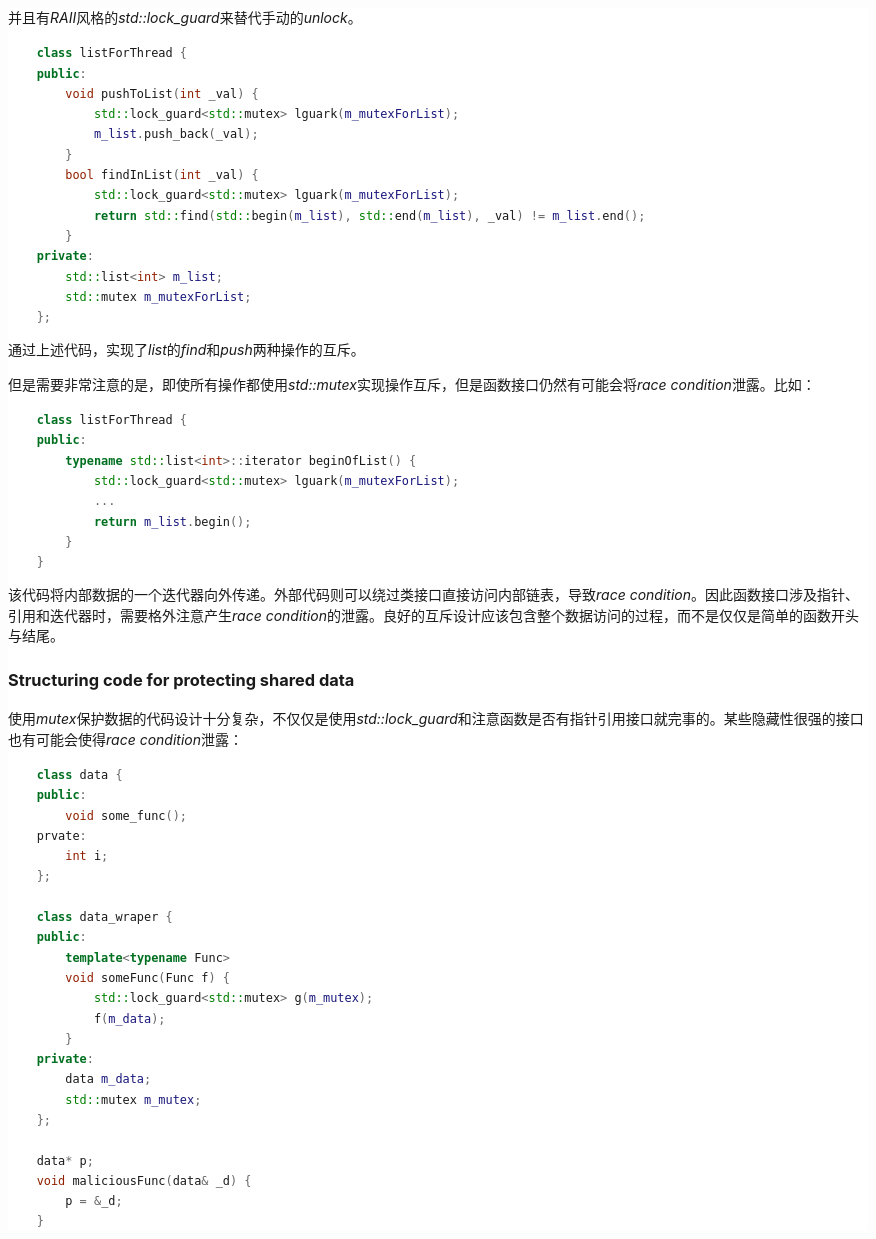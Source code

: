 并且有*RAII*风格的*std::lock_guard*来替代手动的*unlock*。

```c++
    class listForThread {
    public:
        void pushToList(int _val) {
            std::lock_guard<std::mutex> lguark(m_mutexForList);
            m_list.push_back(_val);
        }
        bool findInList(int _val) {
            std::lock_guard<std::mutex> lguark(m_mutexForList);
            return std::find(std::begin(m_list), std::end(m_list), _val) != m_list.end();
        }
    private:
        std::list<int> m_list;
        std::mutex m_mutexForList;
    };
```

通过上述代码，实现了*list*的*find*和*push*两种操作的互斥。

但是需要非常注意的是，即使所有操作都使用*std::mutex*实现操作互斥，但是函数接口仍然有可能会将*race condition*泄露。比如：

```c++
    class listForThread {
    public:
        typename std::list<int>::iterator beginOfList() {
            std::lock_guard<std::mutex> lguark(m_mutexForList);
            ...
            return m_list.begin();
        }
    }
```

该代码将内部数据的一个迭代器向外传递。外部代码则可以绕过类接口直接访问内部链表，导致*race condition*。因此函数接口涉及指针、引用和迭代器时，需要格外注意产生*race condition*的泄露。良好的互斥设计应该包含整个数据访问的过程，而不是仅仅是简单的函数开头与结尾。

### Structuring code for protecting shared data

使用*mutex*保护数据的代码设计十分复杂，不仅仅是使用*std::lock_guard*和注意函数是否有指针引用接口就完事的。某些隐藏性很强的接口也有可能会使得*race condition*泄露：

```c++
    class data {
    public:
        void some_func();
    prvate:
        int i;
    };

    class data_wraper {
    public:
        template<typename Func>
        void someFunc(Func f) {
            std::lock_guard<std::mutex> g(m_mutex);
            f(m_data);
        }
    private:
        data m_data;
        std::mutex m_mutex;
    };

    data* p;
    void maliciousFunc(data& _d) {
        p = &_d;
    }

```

[Activity] Show a copy of each line from the data that includes the word "condition".

[Solution to this task]
但是需要非常注意的是，即使所有操作都使用*std::mutex*实现操作互斥，但是函数接口仍然有可能会将*race condition*泄露。比如：
该代码将内部数据的一个迭代器向外传递。外部代码则可以绕过类接口直接访问内部链表，导致*race condition*。因此函数接口涉及指针、引用和迭代器时，需要格外注意产生*race condition*的泄露。良好的互斥设计应该包含整个数据访问的过程，而不是仅仅是简单的函数开头与结尾。
使用*mutex*保护数据的代码设计十分复杂，不仅仅是使用*std::lock_guard*和注意函数是否有指针引用接口就完事的。某些隐藏性很强的接口也有可能会使得*race condition*泄露：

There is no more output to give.